Problem requirements: What is the number of lines in the records that contain "検査Aと検査Bを行い"? Give only that number.

[Source texts of formatted documents]

○ ○ ○

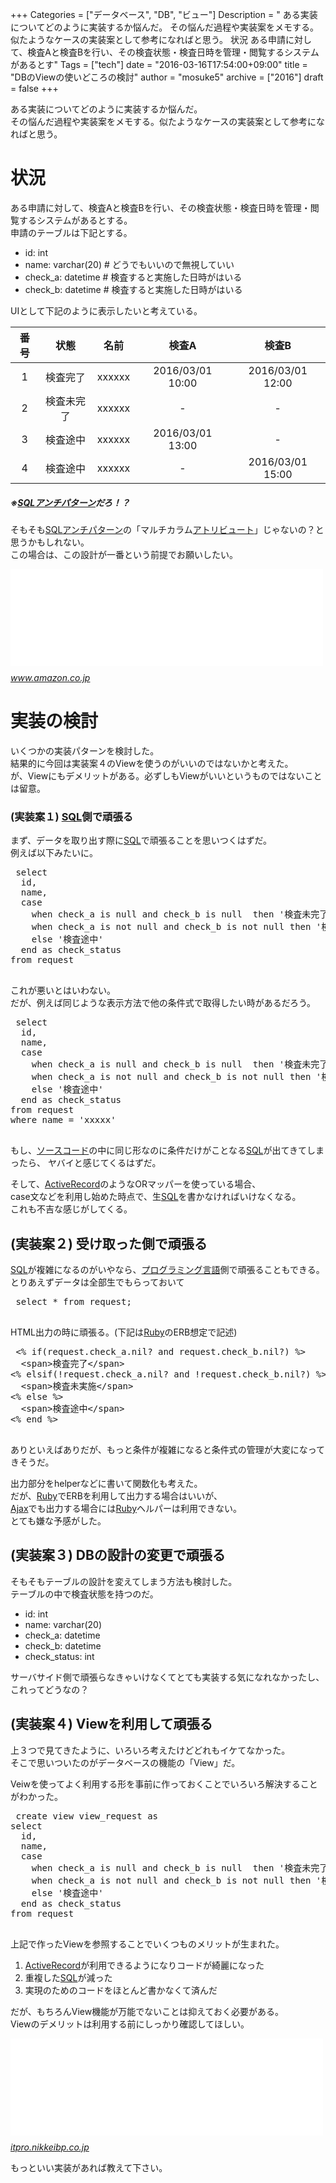 +++
Categories = ["データベース", "DB", "ビュー"]
Description = " ある実装についてどのように実装するか悩んだ。 その悩んだ過程や実装案をメモする。似たようなケースの実装案として参考になればと思う。  状況  ある申請に対して、検査Aと検査Bを行い、その検査状態・検査日時を管理・閲覧するシステムがあるとす"
Tags = ["tech"]
date = "2016-03-16T17:54:00+09:00"
title = "DBのViewの使いどころの検討"
author = "mosuke5"
archive = ["2016"]
draft = false
+++

<body>
<p>ある実装についてどのように実装するか悩んだ。<br>
その悩んだ過程や実装案をメモする。似たようなケースの実装案として参考になればと思う。</p>

<h1>状況</h1>

<p>ある申請に対して、検査Aと検査Bを行い、その検査状態・検査日時を管理・閲覧するシステムがあるとする。  <br>
申請のテーブルは下記とする。</p>

<ul>
<li>id: int</li>
<li>name: varchar(20)  # どうでもいいので無視していい</li>
<li>check_a: datetime  # 検査すると実施した日時がはいる</li>
<li>check_b: datetime  # 検査すると実施した日時がはいる</li>
</ul>


<p>UIとして下記のように表示したいと考えている。</p>

<table>
<thead>
<tr>
<th style="text-align:center;">番号</th>
<th style="text-align:center;">状態</th>
<th style="text-align:center;">名前</th>
<th style="text-align:center;">検査A</th>
<th style="text-align:center;">検査B</th>
</tr>
</thead>
<tbody>
<tr>
<td style="text-align:center;">1</td>
<td style="text-align:center;">検査完了</td>
<td style="text-align:center;">xxxxxx</td>
<td style="text-align:center;">2016/03/01 10:00 </td>
<td style="text-align:center;">2016/03/01 12:00</td>
</tr>
<tr>
<td style="text-align:center;">2</td>
<td style="text-align:center;">検査未完了</td>
<td style="text-align:center;">xxxxxx</td>
<td style="text-align:center;"> - </td>
<td style="text-align:center;"> - </td>
</tr>
<tr>
<td style="text-align:center;">3</td>
<td style="text-align:center;">検査途中</td>
<td style="text-align:center;">xxxxxx</td>
<td style="text-align:center;"> 2016/03/01 13:00 </td>
<td style="text-align:center;"> - </td>
</tr>
<tr>
<td style="text-align:center;">4</td>
<td style="text-align:center;">検査途中</td>
<td style="text-align:center;">xxxxxx</td>
<td style="text-align:center;"> - </td>
<td style="text-align:center;"> 2016/03/01 15:00 </td>
</tr>
</tbody>
</table>


<h5>※<a class="keyword" href="http://d.hatena.ne.jp/keyword/SQL">SQL</a><a class="keyword" href="http://d.hatena.ne.jp/keyword/%A5%A2%A5%F3%A5%C1%A5%D1%A5%BF%A1%BC%A5%F3">アンチパターン</a>だろ！？</h5>

<p>そもそも<a class="keyword" href="http://d.hatena.ne.jp/keyword/SQL">SQL</a><a class="keyword" href="http://d.hatena.ne.jp/keyword/%A5%A2%A5%F3%A5%C1%A5%D1%A5%BF%A1%BC%A5%F3">アンチパターン</a>の「マルチカラム<a class="keyword" href="http://d.hatena.ne.jp/keyword/%A5%A2%A5%C8%A5%EA%A5%D3%A5%E5%A1%BC%A5%C8">アトリビュート</a>」じゃないの？と思うかもしれない。<br>
この場合は、この設計が一番という前提でお願いしたい。</p>

<p><iframe src="//hatenablog-parts.com/embed?url=http%3A%2F%2Fwww.amazon.co.jp%2FSQL%25E3%2582%25A2%25E3%2583%25B3%25E3%2583%2581%25E3%2583%2591%25E3%2582%25BF%25E3%2583%25BC%25E3%2583%25B3-Bill-Karwin%2Fdp%2F4873115892" title="Amazon.co.jp： SQLアンチパターン: Bill Karwin, 和田 卓人, 和田 省二, 児島 修: 本" class="embed-card embed-webcard" scrolling="no" frameborder="0" style="display: block; width: 100%; height: 155px; max-width: 500px; margin: 10px 0px;"></iframe><cite class="hatena-citation"><a href="http://www.amazon.co.jp/SQL%E3%82%A2%E3%83%B3%E3%83%81%E3%83%91%E3%82%BF%E3%83%BC%E3%83%B3-Bill-Karwin/dp/4873115892">www.amazon.co.jp</a></cite></p>

<h1>実装の検討</h1>

<p>いくつかの実装パターンを検討した。<br>
結果的に今回は実装案４のViewを使うのがいいのではないかと考えた。 <br>
が、Viewにもデメリットがある。必ずしもViewがいいというものではないことは留意。</p>

<h3>(実装案１) <a class="keyword" href="http://d.hatena.ne.jp/keyword/SQL">SQL</a>側で頑張る</h3>

<p>まず、データを取り出す際に<a class="keyword" href="http://d.hatena.ne.jp/keyword/SQL">SQL</a>で頑張ることを思いつくはずだ。<br>
例えば以下みたいに。</p>

<pre class="code lang-sql" data-lang="sql" data-unlink> select
  id,
  name,
  case
    when check_a is null and check_b is null  then '検査未完了'
    when check_a is not null and check_b is not null then '検査完了 '
    else '検査途中'
  end as check_status
from request
 </pre>


<p>これが悪いとはいわない。<br>
だが、例えば同じような表示方法で他の条件式で取得したい時があるだろう。</p>

<pre class="code lang-sql" data-lang="sql" data-unlink> select
  id,
  name,
  case
    when check_a is null and check_b is null  then '検査未完了'
    when check_a is not null and check_b is not null then '検査完了 '
    else '検査途中'
  end as check_status
from request
where name = 'xxxxx'
 </pre>


<p>もし、<a class="keyword" href="http://d.hatena.ne.jp/keyword/%A5%BD%A1%BC%A5%B9%A5%B3%A1%BC%A5%C9">ソースコード</a>の中に同じ形なのに条件だけがことなる<a class="keyword" href="http://d.hatena.ne.jp/keyword/SQL">SQL</a>が出てきてしまったら、
ヤバイと感じてくるはずだ。</p>

<p>そして、<a class="keyword" href="http://d.hatena.ne.jp/keyword/ActiveRecord">ActiveRecord</a>のようなORマッパーを使っている場合、<br>
case文などを利用し始めた時点で、生<a class="keyword" href="http://d.hatena.ne.jp/keyword/SQL">SQL</a>を書かなければいけなくなる。<br>
これも不吉な感じがしてくる。</p>

<h2>(実装案２) 受け取った側で頑張る</h2>

<p><a class="keyword" href="http://d.hatena.ne.jp/keyword/SQL">SQL</a>が複雑になるのがいやなら、<a class="keyword" href="http://d.hatena.ne.jp/keyword/%A5%D7%A5%ED%A5%B0%A5%E9%A5%DF%A5%F3%A5%B0%B8%C0%B8%EC">プログラミング言語</a>側で頑張ることもできる。<br>
とりあえずデータは全部生でもらっておいて</p>

<pre class="code lang-sql" data-lang="sql" data-unlink> select * from request;
 </pre>


<p>HTML出力の時に頑張る。(下記は<a class="keyword" href="http://d.hatena.ne.jp/keyword/Ruby">Ruby</a>のERB想定で記述)</p>

<pre class="code lang-ruby" data-lang="ruby" data-unlink> &lt;% if(request.check_a.nil? and request.check_b.nil?) %&gt;
  &lt;span&gt;検査完了&lt;/span&gt; 
&lt;% elsif(!request.check_a.nil? and !request.check_b.nil?) %&gt;
  &lt;span&gt;検査未実施&lt;/span&gt; 
&lt;% else %&gt;
  &lt;span&gt;検査途中&lt;/span&gt; 
&lt;% end %&gt;
 </pre>


<p>ありといえばありだが、もっと条件が複雑になると条件式の管理が大変になってきそうだ。</p>

<p>出力部分をhelperなどに書いて関数化も考えた。<br>
だが、<a class="keyword" href="http://d.hatena.ne.jp/keyword/Ruby">Ruby</a>でERBを利用して出力する場合はいいが、<br>
<a class="keyword" href="http://d.hatena.ne.jp/keyword/Ajax">Ajax</a>でも出力する場合には<a class="keyword" href="http://d.hatena.ne.jp/keyword/Ruby">Ruby</a>ヘルパーは利用できない。<br>
とても嫌な予感がした。</p>

<h2>(実装案３) DBの設計の変更で頑張る</h2>

<p>そもそもテーブルの設計を変えてしまう方法も検討した。<br>
テーブルの中で検査状態を持つのだ。</p>

<ul>
<li>id: int</li>
<li>name: varchar(20)</li>
<li>check_a: datetime</li>
<li>check_b: datetime</li>
<li>check_status: int</li>
</ul>


<p>サーバサイド側で頑張らなきゃいけなくてとても実装する気になれなかったし、これってどうなの？</p>

<h2>(実装案４) Viewを利用して頑張る</h2>

<p>上３つで見てきたように、いろいろ考えたけどどれもイケてなかった。<br>
そこで思いついたのがデータベースの機能の「View」だ。</p>

<p>Veiwを使ってよく利用する形を事前に作っておくことでいろいろ解決することがわかった。</p>

<pre class="code lang-sql" data-lang="sql" data-unlink> create view view_request as
select
  id,
  name,
  case
    when check_a is null and check_b is null  then '検査未完了'
    when check_a is not null and check_b is not null then '検査完了 '
    else '検査途中'
  end as check_status
from request
 </pre>


<p>上記で作ったViewを参照することでいくつものメリットが生まれた。</p>

<ol>
<li>
<a class="keyword" href="http://d.hatena.ne.jp/keyword/ActiveRecord">ActiveRecord</a>が利用できるようになりコードが綺麗になった</li>
<li>重複した<a class="keyword" href="http://d.hatena.ne.jp/keyword/SQL">SQL</a>が減った</li>
<li>実現のためのコードをほとんど書かなくて済んだ</li>
</ol>


<p>だが、もちろんView機能が万能でないことは抑えておく必要がある。<br>
Viewのデメリットは利用する前にしっかり確認してほしい。</p>

<p><iframe src="//hatenablog-parts.com/embed?url=http%3A%2F%2Fitpro.nikkeibp.co.jp%2Farticle%2FCOLUMN%2F20071126%2F287920%2F%3Frt%3Dnocnt" title="[データベース編]ビュー、トリガーを多用してはいけない" class="embed-card embed-webcard" scrolling="no" frameborder="0" style="display: block; width: 100%; height: 155px; max-width: 500px; margin: 10px 0px;"></iframe><cite class="hatena-citation"><a href="http://itpro.nikkeibp.co.jp/article/COLUMN/20071126/287920/?rt=nocnt">itpro.nikkeibp.co.jp</a></cite></p>

<p>もっといい実装があれば教えて下さい。</p>
</body>
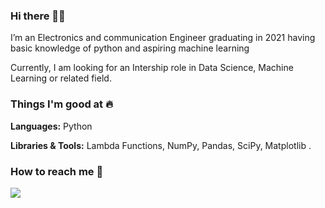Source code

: ### Hi there 👋🏻 
I’m an Electronics and communication Engineer graduating in 2021 having basic knowledge of python and aspiring machine learning 



Currently, I am looking for an Intership role in Data Science, Machine Learning or related field. 

### Things I'm good at :fire:
**Languages:**  Python

**Libraries & Tools:** Lambda Functions, NumPy, Pandas,  SciPy, Matplotlib .
### How to reach me 📱
[<img target="_blank" src="https://img.icons8.com/doodle/64/000000/linkedin-circled.png"/>](https://www.linkedin.com/in/adil-6235a1169/) 
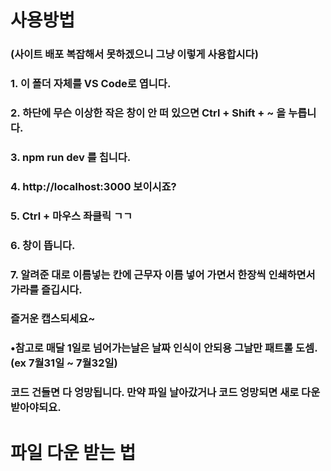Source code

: # 사용방법

### (사이트 배포 복잡해서 못하겠으니 그냥 이렇게 사용합시다)
### 1. 이 폴더 자체를 VS Code로 엽니다.
### 2. 하단에 무슨 이상한 작은 창이 안 떠 있으면 Ctrl + Shift + ~ 을 누릅니다.
### 3. npm run dev 를 칩니다.
### 4. http://localhost:3000 보이시죠?
### 5. Ctrl + 마우스 좌클릭 ㄱㄱ
### 6. 창이 뜹니다.
### 7. 알려준 대로 이름넣는 칸에 근무자 이름 넣어 가면서 한장씩 인쇄하면서 가라를 즐깁시다.
### 즐거운 캡스되세요~
### •참고로 매달 1일로 넘어가는날은 날짜 인식이 안되용 그날만 패트롤 도셈.(ex 7월31일 ~ 7월32일)
### 코드 건들면 다 엉망됩니다. 만약 파일 날아갔거나 코드 엉망되면 새로 다운 받아야되요.

# 파일 다운 받는 법
###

○ ○ ○

Problem solution: 2